La buena noticia es que todo esto queda resuelto por la Monadología de Leibniz. No hay un alma en cada cuerpo, asignada al comienzo de los tiempos, sino infinitas, si bien sea una en exclusividad la que rija sobre las demás mientras las cosas sigan como están en el cuerpo. Si el cuerpo cambia, esa mónada central puede ceder su primacía o verla amputada. En seres complejos como el hombre, con un sistema nervioso centralizado en el cerebro, ello no es posible en principio, pero en un gusano sí. Un gusano no tiene un cerebro, contando en su lugar con un sistema nervioso en el que muchas de sus partes son cerebros en potencia, potencia que para actualizarse sólo requiere de un pequeño cambio en el cuerpo.

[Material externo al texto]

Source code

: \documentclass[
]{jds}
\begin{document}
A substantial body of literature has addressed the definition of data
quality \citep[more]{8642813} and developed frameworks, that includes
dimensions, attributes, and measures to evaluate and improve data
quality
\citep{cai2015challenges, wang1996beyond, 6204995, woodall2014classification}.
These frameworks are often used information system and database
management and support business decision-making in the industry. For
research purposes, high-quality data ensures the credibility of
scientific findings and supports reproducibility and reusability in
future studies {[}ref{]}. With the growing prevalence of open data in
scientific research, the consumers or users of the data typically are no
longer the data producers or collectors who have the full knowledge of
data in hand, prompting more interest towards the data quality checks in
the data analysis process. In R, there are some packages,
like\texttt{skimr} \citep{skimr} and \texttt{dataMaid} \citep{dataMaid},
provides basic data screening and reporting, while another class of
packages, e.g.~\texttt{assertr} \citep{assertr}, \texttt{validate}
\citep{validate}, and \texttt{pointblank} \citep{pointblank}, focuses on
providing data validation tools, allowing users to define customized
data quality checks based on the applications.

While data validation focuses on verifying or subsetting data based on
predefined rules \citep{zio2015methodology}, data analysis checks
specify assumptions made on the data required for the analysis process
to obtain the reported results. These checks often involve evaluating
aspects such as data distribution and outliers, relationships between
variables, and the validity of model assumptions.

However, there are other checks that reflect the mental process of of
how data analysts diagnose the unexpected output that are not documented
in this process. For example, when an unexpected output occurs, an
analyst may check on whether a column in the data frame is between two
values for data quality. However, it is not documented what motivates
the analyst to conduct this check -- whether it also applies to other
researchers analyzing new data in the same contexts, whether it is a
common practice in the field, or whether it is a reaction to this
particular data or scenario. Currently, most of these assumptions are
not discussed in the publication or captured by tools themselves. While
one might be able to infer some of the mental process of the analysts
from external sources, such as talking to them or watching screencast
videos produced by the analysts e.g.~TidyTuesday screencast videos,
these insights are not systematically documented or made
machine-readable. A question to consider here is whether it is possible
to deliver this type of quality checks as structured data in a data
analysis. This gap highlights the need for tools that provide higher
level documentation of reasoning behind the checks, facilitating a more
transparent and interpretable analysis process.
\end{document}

Es el monismo substancialista el que traciona a San Agustín, mientras que la Monadología es un pluralismo substancialista. Poseemos como cuerpos mónadas infinitas e irreflexivas y sólo un alma capaz de apercepción, forma del cuerpo, cuya función aglutinadora define a éste. Media una distancia tal entre ambos tipos de mónadas, que no es razonable pensar que las primeras podrán ocupar naturalmente el lugar de las segundas en el hombre, al menos en el hombre desarrollado, cosa que sí sucede en el gusano, porque carece de alma "strictu sensu" y sólo tiene un principio automotor en acto, junto a muchos en potencia.
Se dirá que la hipótesis de las mónadas es superflua y no explica nada que no quede comprendido en la hipótesis materialista. Pero yo no estaría tan seguro; mas, aunque así fuera, se habría demostrado que es congruente con la experiencia. Y digo que no estaría tan seguro porque el materialista siempre tiene serios problemas para identificar lo que es un cuerpo, dado que ve en la materia un continuo de influencia recíproca que sólo establece pseudodiscontinuidades (cuerpos) en función de su nivel de organización.

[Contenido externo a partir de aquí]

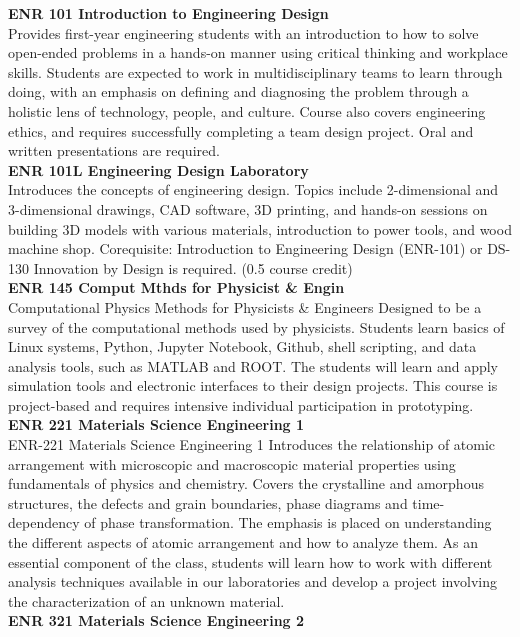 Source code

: \documentclass[
  letterpaper,
]{scrbook}
\begin{document}
\textbf{ENR 101 Introduction to Engineering Design}\\
Provides first-year engineering students with an introduction to how to
solve open-ended problems in a hands-on manner using critical thinking
and workplace skills. Students are expected to work in multidisciplinary
teams to learn through doing, with an emphasis on defining and
diagnosing the problem through a holistic lens of technology, people,
and culture. Course also covers engineering ethics, and requires
successfully completing a team design project. Oral and written
presentations are required.\\
\textbf{ENR 101L Engineering Design Laboratory}\\
Introduces the concepts of engineering design. Topics include
2-dimensional and 3-dimensional drawings, CAD software, 3D printing, and
hands-on sessions on building 3D models with various materials,
introduction to power tools, and wood machine shop. Corequisite:
Introduction to Engineering Design (ENR-101) or DS-130 Innovation by
Design is required. (0.5 course credit)\\
\textbf{ENR 145 Comput Mthds for Physicist \& Engin}\\
Computational Physics Methods for Physicists \& Engineers Designed to be
a survey of the computational methods used by physicists. Students learn
basics of Linux systems, Python, Jupyter Notebook, Github, shell
scripting, and data analysis tools, such as MATLAB and ROOT. The
students will learn and apply simulation tools and electronic interfaces
to their design projects. This course is project-based and requires
intensive individual participation in prototyping.\\
\textbf{ENR 221 Materials Science Engineering 1}\\
ENR-221 Materials Science Engineering 1 Introduces the relationship of
atomic arrangement with microscopic and macroscopic material properties
using fundamentals of physics and chemistry. Covers the crystalline and
amorphous structures, the defects and grain boundaries, phase diagrams
and time-dependency of phase transformation. The emphasis is placed on
understanding the different aspects of atomic arrangement and how to
analyze them. As an essential component of the class, students will
learn how to work with different analysis techniques available in our
laboratories and develop a project involving the characterization of an
unknown material.\\
\textbf{ENR 321 Materials Science Engineering 2}\\
\end{document}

Con todo, la misma palabra "organización" es poco materialista y delata un intento disimulado de mezclar el materialismo puro con una suerte de teleología. El experimento del gusano o del ciempiés prueban que la organización no es sólo propia de lo que el materialista llama cuerpo (el contorno físico del animal), sino de cada una de sus partes, susceptible de volverse autónoma en algunas especies; incluso autónoma con inmediatez y sin desarrollo previo, como sucede en los citados casos. Por tanto, prueban la Monadología, o la muestran plausible.

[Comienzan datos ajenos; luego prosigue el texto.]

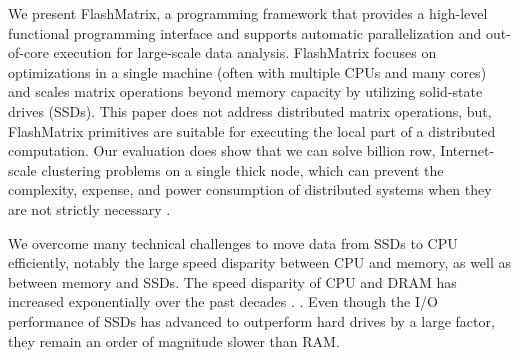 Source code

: 

We present FlashMatrix, a programming framework that provides a high-level
functional programming interface and supports automatic
parallelization and out-of-core execution for large-scale data analysis.
FlashMatrix focuses on optimizations in a single machine (often with multiple
CPUs and many cores) and scales matrix operations beyond memory capacity by 
utilizing solid-state drives (SSDs).  
This paper does not address distributed matrix operations, but, 
FlashMatrix primitives are suitable for executing the local part of a distributed 
computation.   
Our evaluation does show that we can solve billion row, Internet-scale 
clustering problems on a single thick node, which can prevent the complexity,
expense, and power consumption of distributed systems when they are not strictly necessary
\cite{hotos}.








We overcome many technical challenges to move data from SSDs to CPU efficiently,
notably the large speed disparity between CPU and memory, as well as between
memory and SSDs. The speed disparity of CPU and DRAM has increased exponentially
over the past decades \cite{Wilkes01}. .
Even though the I/O performance of SSDs
has advanced to outperform hard drives by a large factor, they remain an order
of magnitude slower than RAM.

La autoorganización, pues, implica teleología, ya que cada cuerpo tiene un conato, un afán de perseverar en sí mismo, y eso es un fin como cualquier otro. Spinoza, que esgrimió el conato, negaba los fines generales, pero no el fin mismo del individuo, con lo cual se contradecía en parte, porque el individuo está incluido en el todo genérico, y no podemos decir que el individuo tiene fines y el todo no, como si estuvieran en lugares distintos o fuesen cosas separadas. Diremos que los fines del individuo son claros y los del todo no lo son, pero deducir de la no claridad la no racionalidad es la falacia cartesiana, que sólo daba carta de naturaleza filosófica a lo claro y distinto, cuando lo verdadero es, en realidad, aquello que no puede contradecirse y que resulta más cierto que su contrario. Todo esto independientemente de lo que los pobres mortales vean de claro y distinto en él, que podrá ser más o menos según sus luces.
Objétese que pueden existir fines intermedios pero es un "non sequitur" fingir otro tanto con los fines finales, como pretende la teleología. Respondo que si admitimos que hay fines, sean de la clase que sean, el reduccionismo queda refutado, y con esto me basta por el momento.